* TASK TO CARRY OUT
Restate all the lines below word for word, but omit the pictures.

(THE RECORDS Opens)

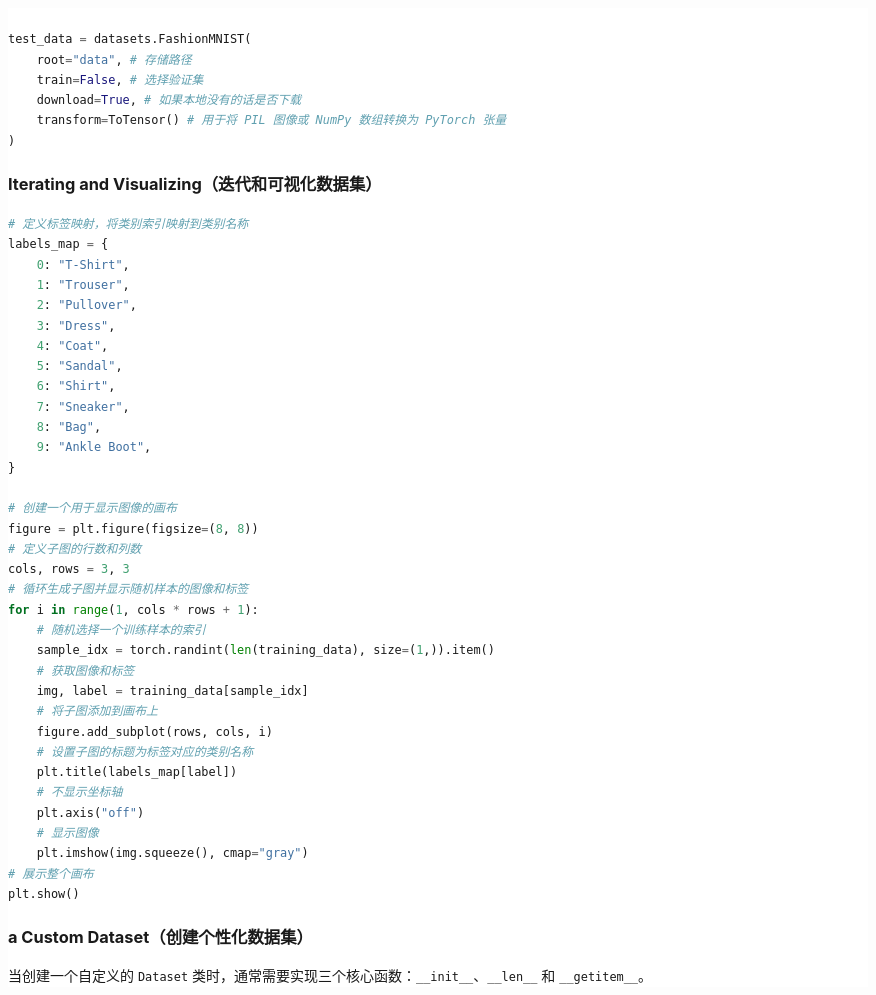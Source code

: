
 ```python

test_data = datasets.FashionMNIST(
    root="data", # 存储路径
    train=False, # 选择验证集
    download=True, # 如果本地没有的话是否下载
    transform=ToTensor() # 用于将 PIL 图像或 NumPy 数组转换为 PyTorch 张量
)
```

### Iterating and Visualizing（迭代和可视化数据集）

```python
# 定义标签映射，将类别索引映射到类别名称
labels_map = {
    0: "T-Shirt",
    1: "Trouser",
    2: "Pullover",
    3: "Dress",
    4: "Coat",
    5: "Sandal",
    6: "Shirt",
    7: "Sneaker",
    8: "Bag",
    9: "Ankle Boot",
}

# 创建一个用于显示图像的画布
figure = plt.figure(figsize=(8, 8))
# 定义子图的行数和列数
cols, rows = 3, 3
# 循环生成子图并显示随机样本的图像和标签
for i in range(1, cols * rows + 1):
    # 随机选择一个训练样本的索引
    sample_idx = torch.randint(len(training_data), size=(1,)).item()
    # 获取图像和标签
    img, label = training_data[sample_idx]
    # 将子图添加到画布上
    figure.add_subplot(rows, cols, i)
    # 设置子图的标题为标签对应的类别名称
    plt.title(labels_map[label])
    # 不显示坐标轴
    plt.axis("off")
    # 显示图像
    plt.imshow(img.squeeze(), cmap="gray")
# 展示整个画布
plt.show()
```

### a Custom Dataset（创建个性化数据集）

当创建一个自定义的 `Dataset` 类时，通常需要实现三个核心函数：`__init__`、`__len__` 和 `__getitem__`。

(THE RECORDS Closes)

* REPLY
Source code

:
 ```python

test_data = datasets.FashionMNIST(
    root="data", # 存储路径
    train=False, # 选择验证集
    download=True, # 如果本地没有的话是否下载
    transform=ToTensor() # 用于将 PIL 图像或 NumPy 数组转换为 PyTorch 张量
)
```

### Iterating and Visualizing（迭代和可视化数据集）

```python
# 定义标签映射，将类别索引映射到类别名称
labels_map = {
    0: "T-Shirt",
    1: "Trouser",
    2: "Pullover",
    3: "Dress",
    4: "Coat",
    5: "Sandal",
    6: "Shirt",
    7: "Sneaker",
    8: "Bag",
    9: "Ankle Boot",
}

# 创建一个用于显示图像的画布
figure = plt.figure(figsize=(8, 8))
# 定义子图的行数和列数
cols, rows = 3, 3
# 循环生成子图并显示随机样本的图像和标签
for i in range(1, cols * rows + 1):
    # 随机选择一个训练样本的索引
    sample_idx = torch.randint(len(training_data), size=(1,)).item()
    # 获取图像和标签
    img, label = training_data[sample_idx]
    # 将子图添加到画布上
    figure.add_subplot(rows, cols, i)
    # 设置子图的标题为标签对应的类别名称
    plt.title(labels_map[label])
    # 不显示坐标轴
    plt.axis("off")
    # 显示图像
    plt.imshow(img.squeeze(), cmap="gray")
# 展示整个画布
plt.show()
```

### a Custom Dataset（创建个性化数据集）

当创建一个自定义的 `Dataset` 类时，通常需要实现三个核心函数：`__init__`、`__len__` 和 `__getitem__`。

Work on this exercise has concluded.